I just Waxoyl inject all the tubes and prefer drain holes, as I top up the inhibitor on a regular basis. 

My take on this is; if you are not the type to regularly re-inject the Waxoyl or Framesaver type stuff then sealed tubes would be better. If you apply the inhibitor from new and keep it regularly topped up, say annually then go for drain holes. I think the latter will last longer than the former.


----------



## Schmitty (Sep 7, 2008)

Walt said:


> Without going into lots of detail, for all practical purposes steel is impermeable to all gasses (that's what makes the argon, oxygen, acetylene, CO2, etc stay inside your tanks, even at thousands of PSI). So rust on the outside will only mean rust on the inside if the steel rusts all the way through - from the outside first.
> 
> It's just oxidation - rust is iron oxide. Various things can speed up that process, various things can inhibit it, but there is no magic. No oxygen=no oxidation.
> 
> ...


But less than a pin hole anywhere is a different story I'm guessing. Porosity in the weld? Gas tanks go through rigorous testing and I'm guessing manufacturing for their intended purpose. Maybe ultra thin wall steel is porous to a degree.

I'm curious about temp gradients as well.. the whole cold glass on a warm day deal.

Who knows. Some of the worst frames I've seen were 'sealed'.

-Schmitty-


----------



## Walt (Jan 23, 2004)

*It's impermeable.*

For all practical purposes, steel (even very thin walled steel like bike tubing) is impermeable to all gasses and liquids. Yes, if there's a *hole*, then all bets are off.

Condensation occurs when you've got water vapor in the air and a temperature gradient (ie, cold glass of beer, warm air). Not relevant here, since I have a hard time imagining much water being present in the relatively hot gas left inside the tube when the final weld is finished. And once again, even if there is a little bit, you still have a finite supply of O2 available.

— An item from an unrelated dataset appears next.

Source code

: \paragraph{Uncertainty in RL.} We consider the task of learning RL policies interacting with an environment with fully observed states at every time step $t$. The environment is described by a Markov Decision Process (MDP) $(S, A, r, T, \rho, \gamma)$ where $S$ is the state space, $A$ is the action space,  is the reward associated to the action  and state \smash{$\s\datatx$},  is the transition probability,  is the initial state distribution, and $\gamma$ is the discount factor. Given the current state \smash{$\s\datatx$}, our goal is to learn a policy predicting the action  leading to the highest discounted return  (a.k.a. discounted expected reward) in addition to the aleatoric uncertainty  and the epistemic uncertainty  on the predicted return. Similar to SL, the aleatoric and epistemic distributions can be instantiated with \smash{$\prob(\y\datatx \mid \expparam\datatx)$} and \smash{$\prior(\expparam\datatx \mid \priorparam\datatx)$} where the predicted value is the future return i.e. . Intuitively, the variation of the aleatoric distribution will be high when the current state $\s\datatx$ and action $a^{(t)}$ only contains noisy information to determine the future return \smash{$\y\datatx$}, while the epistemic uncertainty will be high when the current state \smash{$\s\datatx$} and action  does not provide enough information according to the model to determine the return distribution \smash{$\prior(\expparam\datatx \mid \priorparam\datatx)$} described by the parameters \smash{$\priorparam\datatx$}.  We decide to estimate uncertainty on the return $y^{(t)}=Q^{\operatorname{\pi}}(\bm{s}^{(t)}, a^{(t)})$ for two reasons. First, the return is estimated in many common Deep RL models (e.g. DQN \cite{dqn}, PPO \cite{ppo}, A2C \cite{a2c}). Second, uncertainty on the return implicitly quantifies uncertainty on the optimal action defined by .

I think that the bottom line is that if you even kind of try to take care of your frame, it doesn't matter, and if you neglect it enough, it will rust no matter what you do. So do whatever makes you happy and call it good.

-Walt



Schmitty said:


> But less than a pin hole anywhere is a different story I'm guessing. Porosity in the weld? Gas tanks go through rigorous testing and I'm guessing manufacturing for their intended purpose. Maybe ultra thin wall steel is porous to a degree.
> 
> I'm curious about temp gradients as well.. the whole cold glass on a warm day deal.
> 
> ...


----------



## Francis Buxton (Apr 2, 2004)

Even with a drain hole in the BB at the bottom of the seat and down tubes, you're going to be able to have moisture present. I doubt that anyone gets the drain hole exactly at the edge of where the seat or down tube meets the BB shell, meaning there is some kind of place for the water to "pool", no matter how shallow.

I've read so many debates on this topic, and it's never "over". I say just put framesaver in the frame, ride it and don't fret too much. It seems to very much be down to personal opinion, and how often you ride through 3' deep stream crossings.


----------



## Schmitty (Sep 7, 2008)

Agreed Francis. You can get the hole very close to the inner edge of the st, of course you would need two, one on each side of the bb shell arch. There's numerous other things to do to reduce water intake as well.

My point is, it's not 100% cut and dry (ahem) either way. Vents don't lead to rusting across the board, and 'sealed' tubes don't prevent rust across the board. Visually sealed isn't sealed. Various metals have various gas and vapor diffusion coefficients.. that's just the straight up materials, so also consider a pin hole.. smaller than a pin hole even.. anywhere a bottle boss is silver brazed on for example, slopy tig weld, etc.





-Schmitty-


----------



## mtnbikecrazy55 (Jul 26, 2007)

Just get a ti frame and be done with it :-D


----------